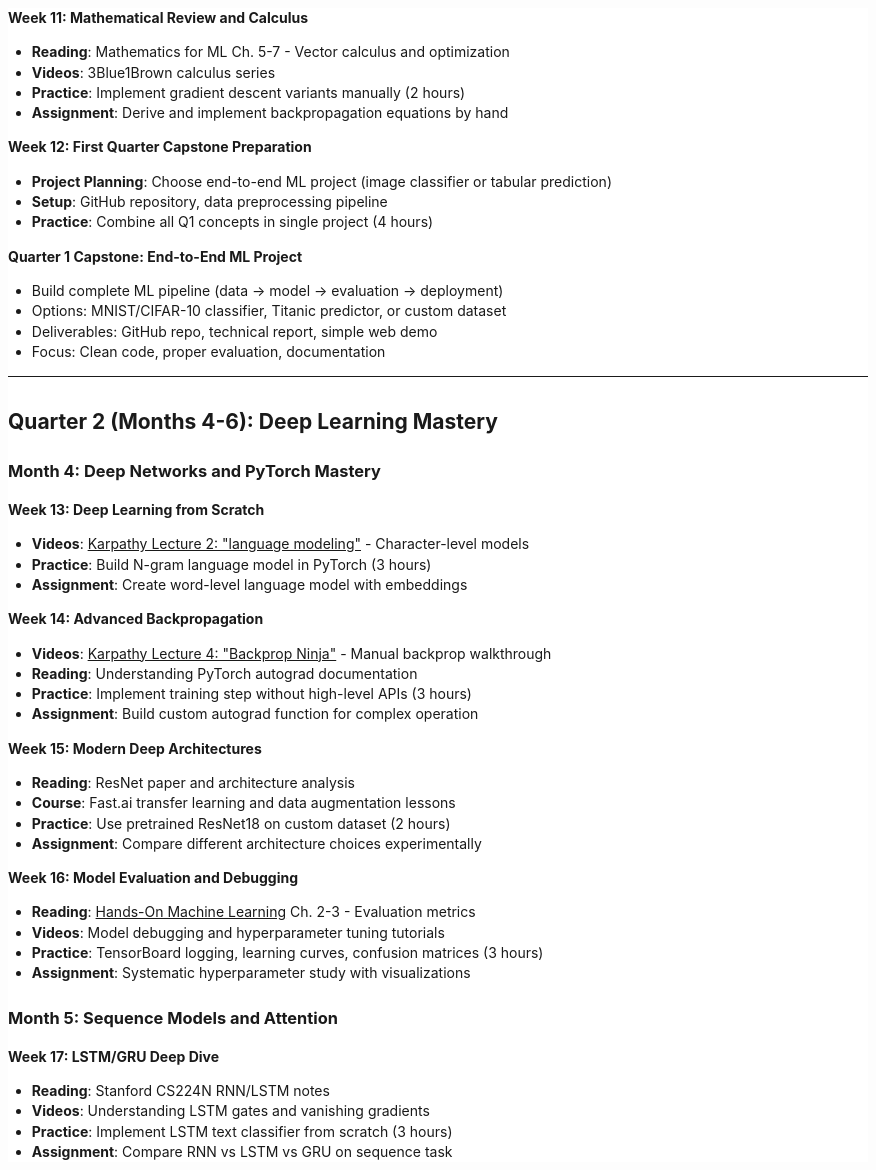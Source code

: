 **Week 11: Mathematical Review and Calculus**
- **Reading**: Mathematics for ML Ch. 5-7 - Vector calculus and optimization
- **Videos**: 3Blue1Brown calculus series
- **Practice**: Implement gradient descent variants manually (2 hours)
- **Assignment**: Derive and implement backpropagation equations by hand

**Week 12: First Quarter Capstone Preparation**
- **Project Planning**: Choose end-to-end ML project (image classifier or tabular prediction)
- **Setup**: GitHub repository, data preprocessing pipeline
- **Practice**: Combine all Q1 concepts in single project (4 hours)

**Quarter 1 Capstone: End-to-End ML Project**
- Build complete ML pipeline (data → model → evaluation → deployment)
- Options: MNIST/CIFAR-10 classifier, Titanic predictor, or custom dataset
- Deliverables: GitHub repo, technical report, simple web demo
- Focus: Clean code, proper evaluation, documentation

---

## Quarter 2 (Months 4-6): Deep Learning Mastery

### Month 4: Deep Networks and PyTorch Mastery

**Week 13: Deep Learning from Scratch**
- **Videos**: [Karpathy Lecture 2: "language modeling"](https://karpathy.ai/zero-to-hero.html) - Character-level models
- **Practice**: Build N-gram language model in PyTorch (3 hours)
- **Assignment**: Create word-level language model with embeddings

**Week 14: Advanced Backpropagation**
- **Videos**: [Karpathy Lecture 4: "Backprop Ninja"](https://karpathy.ai/zero-to-hero.html) - Manual backprop walkthrough
- **Reading**: Understanding PyTorch autograd documentation
- **Practice**: Implement training step without high-level APIs (3 hours)
- **Assignment**: Build custom autograd function for complex operation

**Week 15: Modern Deep Architectures**
- **Reading**: ResNet paper and architecture analysis
- **Course**: Fast.ai transfer learning and data augmentation lessons
- **Practice**: Use pretrained ResNet18 on custom dataset (2 hours)
- **Assignment**: Compare different architecture choices experimentally

**Week 16: Model Evaluation and Debugging**
- **Reading**: [Hands-On Machine Learning](https://www.oreilly.com/library/view/hands-on-machine-learning/9781098125967/) Ch. 2-3 - Evaluation metrics
- **Videos**: Model debugging and hyperparameter tuning tutorials
- **Practice**: TensorBoard logging, learning curves, confusion matrices (3 hours)
- **Assignment**: Systematic hyperparameter study with visualizations

### Month 5: Sequence Models and Attention

**Week 17: LSTM/GRU Deep Dive**
- **Reading**: Stanford CS224N RNN/LSTM notes
- **Videos**: Understanding LSTM gates and vanishing gradients
- **Practice**: Implement LSTM text classifier from scratch (3 hours)
- **Assignment**: Compare RNN vs LSTM vs GRU on sequence task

------------------------------------------------------------------------

# [What to do]
Look for "PyTorch" in each line of the material, then copy the lines where it is found.

# [Completed task]
### Month 4: Deep Networks and PyTorch Mastery
- **Practice**: Build N-gram language model in PyTorch (3 hours)
- **Reading**: Understanding PyTorch autograd documentation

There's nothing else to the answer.